*** Dataset

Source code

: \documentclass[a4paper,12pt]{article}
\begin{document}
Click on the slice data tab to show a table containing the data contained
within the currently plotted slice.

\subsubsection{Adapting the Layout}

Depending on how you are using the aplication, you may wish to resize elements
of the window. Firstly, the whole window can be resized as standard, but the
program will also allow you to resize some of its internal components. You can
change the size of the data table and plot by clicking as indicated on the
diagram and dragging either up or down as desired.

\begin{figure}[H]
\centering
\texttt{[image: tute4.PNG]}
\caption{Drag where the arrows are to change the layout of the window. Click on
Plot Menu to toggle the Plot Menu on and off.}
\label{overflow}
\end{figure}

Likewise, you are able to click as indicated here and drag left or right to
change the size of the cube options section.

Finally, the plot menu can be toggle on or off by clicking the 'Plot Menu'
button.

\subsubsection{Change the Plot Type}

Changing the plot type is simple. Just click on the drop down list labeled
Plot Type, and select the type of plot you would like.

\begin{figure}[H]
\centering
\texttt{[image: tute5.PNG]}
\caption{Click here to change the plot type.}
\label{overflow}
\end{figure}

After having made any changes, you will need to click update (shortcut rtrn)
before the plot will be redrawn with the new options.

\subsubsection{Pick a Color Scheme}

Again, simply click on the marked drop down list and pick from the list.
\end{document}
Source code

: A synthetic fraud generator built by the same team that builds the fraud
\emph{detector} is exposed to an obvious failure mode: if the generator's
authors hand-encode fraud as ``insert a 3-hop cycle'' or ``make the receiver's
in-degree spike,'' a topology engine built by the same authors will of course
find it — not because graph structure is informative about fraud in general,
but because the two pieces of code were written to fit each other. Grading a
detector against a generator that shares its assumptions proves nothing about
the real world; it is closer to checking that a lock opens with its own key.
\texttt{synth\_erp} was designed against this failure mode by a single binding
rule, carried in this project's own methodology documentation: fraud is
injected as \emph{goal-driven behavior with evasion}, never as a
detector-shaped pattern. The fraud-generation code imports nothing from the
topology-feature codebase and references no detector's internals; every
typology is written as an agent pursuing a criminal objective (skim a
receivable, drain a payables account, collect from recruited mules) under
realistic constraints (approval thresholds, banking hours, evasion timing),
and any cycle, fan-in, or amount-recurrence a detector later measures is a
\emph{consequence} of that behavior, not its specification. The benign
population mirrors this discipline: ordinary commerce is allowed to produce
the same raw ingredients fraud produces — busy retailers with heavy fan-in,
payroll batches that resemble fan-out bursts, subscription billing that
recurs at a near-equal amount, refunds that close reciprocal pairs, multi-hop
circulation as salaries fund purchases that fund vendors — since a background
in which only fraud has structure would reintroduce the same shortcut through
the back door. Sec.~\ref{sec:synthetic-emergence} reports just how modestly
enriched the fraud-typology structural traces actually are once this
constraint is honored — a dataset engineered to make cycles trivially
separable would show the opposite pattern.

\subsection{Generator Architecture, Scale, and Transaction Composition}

******

- Task prompt:
Output all lines from the beginning of the data up to the line holding "here to change", that line included, exactly as written.

- Solution to the exercise:
Source code

: \documentclass[a4paper,12pt]{article}
\begin{document}
Click on the slice data tab to show a table containing the data contained
within the currently plotted slice.

\subsubsection{Adapting the Layout}

Depending on how you are using the aplication, you may wish to resize elements
of the window. Firstly, the whole window can be resized as standard, but the
program will also allow you to resize some of its internal components. You can
change the size of the data table and plot by clicking as indicated on the
diagram and dragging either up or down as desired.

\begin{figure}[H]
\centering
\texttt{[image: tute4.PNG]}
\caption{Drag where the arrows are to change the layout of the window. Click on
Plot Menu to toggle the Plot Menu on and off.}
\label{overflow}
\end{figure}

Likewise, you are able to click as indicated here and drag left or right to
change the size of the cube options section.

Finally, the plot menu can be toggle on or off by clicking the 'Plot Menu'
button.

\subsubsection{Change the Plot Type}

Changing the plot type is simple. Just click on the drop down list labeled
Plot Type, and select the type of plot you would like.

\begin{figure}[H]
\centering
\texttt{[image: tute5.PNG]}
\caption{Click here to change the plot type.}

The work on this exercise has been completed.